» **Data for the task**
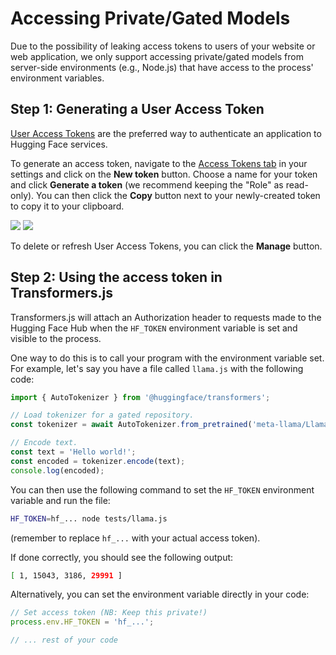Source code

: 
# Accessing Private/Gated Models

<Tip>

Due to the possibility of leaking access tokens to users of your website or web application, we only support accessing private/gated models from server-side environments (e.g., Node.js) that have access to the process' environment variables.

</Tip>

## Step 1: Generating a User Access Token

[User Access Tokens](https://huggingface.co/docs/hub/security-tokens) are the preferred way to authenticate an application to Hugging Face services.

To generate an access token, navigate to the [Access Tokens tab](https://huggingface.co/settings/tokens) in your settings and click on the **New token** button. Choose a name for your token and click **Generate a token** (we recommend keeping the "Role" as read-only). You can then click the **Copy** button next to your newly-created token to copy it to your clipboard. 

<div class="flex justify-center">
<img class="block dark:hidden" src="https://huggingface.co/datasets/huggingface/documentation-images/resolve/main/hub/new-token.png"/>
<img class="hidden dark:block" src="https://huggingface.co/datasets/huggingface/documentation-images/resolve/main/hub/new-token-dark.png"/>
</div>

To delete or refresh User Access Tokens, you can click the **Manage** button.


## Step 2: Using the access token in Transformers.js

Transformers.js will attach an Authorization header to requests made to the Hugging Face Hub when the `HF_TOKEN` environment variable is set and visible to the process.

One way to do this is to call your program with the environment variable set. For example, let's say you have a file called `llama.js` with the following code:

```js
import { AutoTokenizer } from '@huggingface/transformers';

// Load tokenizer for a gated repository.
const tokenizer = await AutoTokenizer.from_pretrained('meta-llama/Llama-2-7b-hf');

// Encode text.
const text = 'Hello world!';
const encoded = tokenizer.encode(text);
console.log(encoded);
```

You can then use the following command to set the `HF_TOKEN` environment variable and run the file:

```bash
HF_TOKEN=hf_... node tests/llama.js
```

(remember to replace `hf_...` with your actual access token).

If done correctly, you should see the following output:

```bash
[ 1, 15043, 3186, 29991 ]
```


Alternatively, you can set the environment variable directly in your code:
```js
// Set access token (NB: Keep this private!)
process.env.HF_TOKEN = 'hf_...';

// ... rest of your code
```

» **What you will do**
Where the string "this" shows up in the listing above, copy the line that holds it.

» **Answer for the task**
One way to do this is to call your program with the environment variable set. For example, let's say you have a file called `llama.js` with the following code:
// Set access token (NB: Keep this private!)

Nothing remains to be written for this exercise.